# systemd fails on Apply Kernel Variables

## Althorion

Hi.

After updating systemd to 236, it fails at Applying Kernel Variables and recommends checking logs. Unfortunately, I cannot make sense of them:

```
$ systemctl status systemd-sysctl.service

● systemd-sysctl.service - Apply Kernel Variables

   Loaded: loaded (/lib/systemd/system/systemd-sysctl.service; static; vendor preset: disabled)

   Active: failed (Result: exit-code) since Mon 2017-12-18 13:49:39 CET; 2min 4s ago

     Docs: man:systemd-sysctl.service(8)

           man:sysctl.d(5)

  Process: 312 ExecStart=/lib/systemd/systemd-sysctl (code=exited, status=1/FAILURE)

 Main PID: 312 (code=exited, status=1/FAILURE)

gru 18 13:49:39 gentoorulz systemd[1]: Starting Apply Kernel Variables...

gru 18 13:49:39 gentoorulz systemd-sysctl[312]: Couldn't write 'fq_codel' to 'net/core/default_qdisc': Input/output error

gru 18 13:49:39 gentoorulz systemd[1]: systemd-sysctl.service: Main process exited, code=exited, status=1/FAILURE

gru 18 13:49:39 gentoorulz systemd[1]: systemd-sysctl.service: Failed with result 'exit-code'.

gru 18 13:49:39 gentoorulz systemd[1]: Failed to start Apply Kernel Variables.

```

What does that mean?

----------

## Hu

Is NET_SCH_FQ_CODEL enabled in your kernel?  If not, I expect that trying to set fq_codel as a scheduling algorithm would fail.  Do you want this algorithm set or do you just want the error to go away?

----------

## Althorion

It was not, thank you. Don’t really know why it unset, since I copy current kernel configuration every time, but oh well. Thank you very much for your help.

----------

## Mikkl

I've been hit by this issue, too. I ask myself, if this shouldn't be enabled by the gentoo systemd kernel option (CONFIG_GENTOO_LINUX_INIT_SYSTEMD)?

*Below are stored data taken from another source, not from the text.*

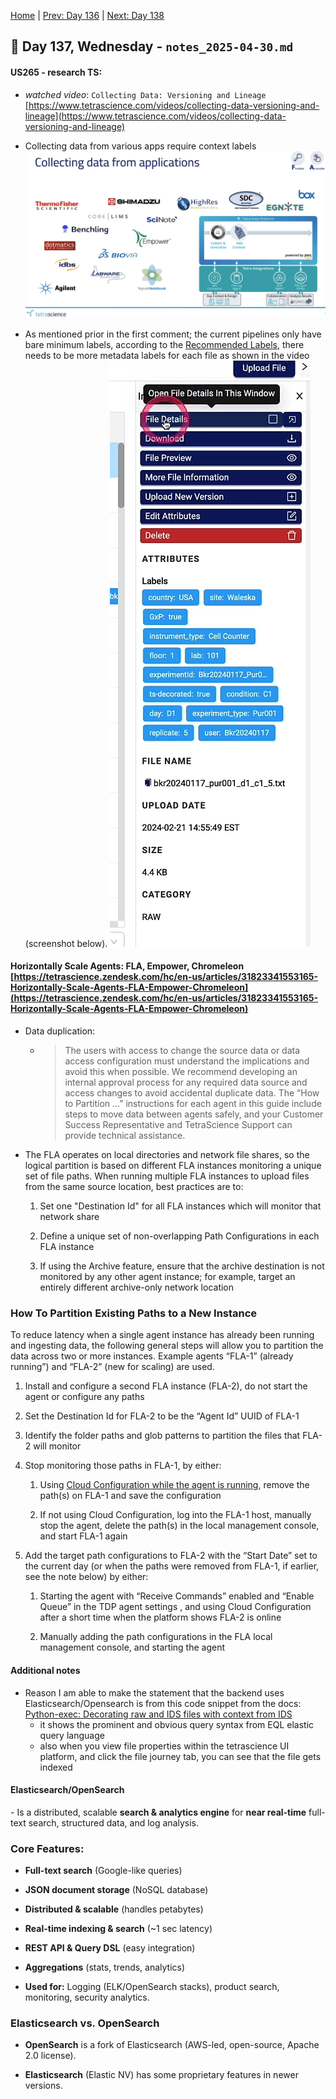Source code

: [Home](../../main.md) | [Prev: Day 136](notes_2025-04-29.md) | [Next: Day 138](../05/notes_2025-05-01.md)

## 📝 Day 137, Wednesday - `notes_2025-04-30.md`

#### US265 - research TS:
- *watched video*: `Collecting Data: Versioning and Lineage`
[https://www.tetrascience.com/videos/collecting-data-versioning-and-lineage](https://www.tetrascience.com/videos/collecting-data-versioning-and-lineage)
- Collecting data from various apps require context labels
![./collect_data_from_apps.png](./collect_data_from_apps.png)

- As mentioned prior in the first comment; the current pipelines only have bare minimum labels, according to the [Recommended Labels](https://tetrascience.zendesk.com/hc/en-us/articles/29736256140301-Recommended-Labels), there needs to be more metadata labels for each file as shown in the video (screenshot below).
![./file_preview_labels_ideal.png.png](./file_preview_labels_ideal.png)

#### Horizontally Scale Agents: FLA, Empower, Chromeleon [https://tetrascience.zendesk.com/hc/en-us/articles/31823341553165-Horizontally-Scale-Agents-FLA-Empower-Chromeleon](https://tetrascience.zendesk.com/hc/en-us/articles/31823341553165-Horizontally-Scale-Agents-FLA-Empower-Chromeleon)
- Data duplication:
    * >The users with access to change the source data or data access configuration must understand the implications and avoid this when possible. We recommend developing an internal approval process for any required data source and access changes to avoid accidental duplicate data. The “How to Partition …” instructions for each agent in this guide include steps to move data between agents safely, and your Customer Success Representative and TetraScience Support can provide technical assistance.

- The FLA operates on local directories and network file shares, so the logical partition is based on different FLA instances monitoring a unique set of file paths. When running multiple FLA instances to upload files from the same source location, best practices are to:
    1.  Set one "Destination Id" for all FLA instances which will monitor that network share
        
    2.  Define a unique set of non-overlapping Path Configurations in each FLA instance
        
    3.  If using the Archive feature, ensure that the archive destination is not monitored by any other agent instance; for example, target an entirely different archive-only network location

### How To Partition Existing Paths to a New Instance

To reduce latency when a single agent instance has already been running and ingesting data, the following general steps will allow you to partition the data across two or more instances. Example agents “FLA-1” (already running”) and “FLA-2” (new for scaling) are used.
1.  Install and configure a second FLA instance (FLA-2), do not start the agent or configure any paths
    
2.  Set the Destination Id for FLA-2 to be the “Agent Id” UUID of FLA-1
    
3.  Identify the folder paths and glob patterns to partition the files that FLA-2 will monitor
    
4.  Stop monitoring those paths in FLA-1, by either:
    1.  Using [Cloud Configuration while the agent is running](https://developers.tetrascience.com/docs/configuring-the-file-log-agent-in-the-cloud), remove the path(s) on FLA-1 and save the configuration
        
    2.  If not using Cloud Configuration, log into the FLA-1 host, manually stop the agent, delete the path(s) in the local management console, and start FLA-1 again
        
5.  Add the target path configurations to FLA-2 with the “Start Date” set to the current day (or when the paths were removed from FLA-1, if earlier, see the note below) by either:
    1.  Starting the agent with “Receive Commands” enabled and “Enable Queue” in the TDP agent settings , and using Cloud Configuration after a short time when the platform shows FLA-2 is online
        
    2.  Manually adding the path configurations in the FLA local management console, and starting the agent

#### Additional notes
- Reason I am able to make the statement that the backend uses Elasticsearch/Opensearch is from this code snippet from the docs: [Python-exec: Decorating raw and IDS files with context from IDS](https://tetrascience.zendesk.com/hc/en-us/articles/32839116952461-Python-exec-Decorating-raw-and-IDS-files-with-context-from-IDS)
    * it shows the prominent and obvious query syntax from EQL elastic query language
    * also when you view file properties within the tetrascience UI platform, and click the file journey tab, you can see that the file gets indexed

#### Elasticsearch/OpenSearch
- Is a distributed, scalable **search & analytics engine** for **near real-time** full-text search, structured data, and log analysis.

### **Core Features:**

*   **Full-text search** (Google-like queries)
    
*   **JSON document storage** (NoSQL database)
    
*   **Distributed & scalable** (handles petabytes)
    
*   **Real-time indexing & search** (~1 sec latency)
    
*   **REST API & Query DSL** (easy integration)
    
*   **Aggregations** (stats, trends, analytics)
    
*   **Used for:** Logging (ELK/OpenSearch stacks), product search, monitoring, security analytics.
    

### **Elasticsearch vs. OpenSearch**

*   **OpenSearch** is a fork of Elasticsearch (AWS-led, open-source, Apache 2.0 license).
    
*   **Elasticsearch** (Elastic NV) has some proprietary features in newer versions.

I also remember that pre-merge check of systemd caused a warning for some kernel option not being set, though I do not exactly remember what it was, something with cgroups?

----------

## Hu

No, it shouldn't necessarily be enabled by the Gentoo default configuration.  Users might not want to use fq_codel, in which case there is no reason to force them to enable it in the kernel.  OP did want to use it (or at least chose to solve the problem by enabling it, rather than disabling the configuration file that tried to use it), so enabling it was the right solution for him.

----------

## Mikkl

OK, I looked where the need for fq_codel comes from and it is in "/usr/lib/sysctl.d/50-default.conf". I'm really not an systemd expert (or even amateur) but as I read it in the file one would have to copy this file to e.g. "/etc/sysctl.d/90-override.conf" and comment out the line "net.core.default_qdisc = fq_codel" if you don't want it? Then again fq_codel seems to be a reasonable thing so is there any reason why I would not want it? The "bufferbloat" problem that is mentioned in the file and is said to be addressed by fq_codel seems to be a problem mainly affecting network equipment like routers etc?

----------

## Hu

I don't think that's the right way to disable it.  If you comment it out, why would systemd notice or care?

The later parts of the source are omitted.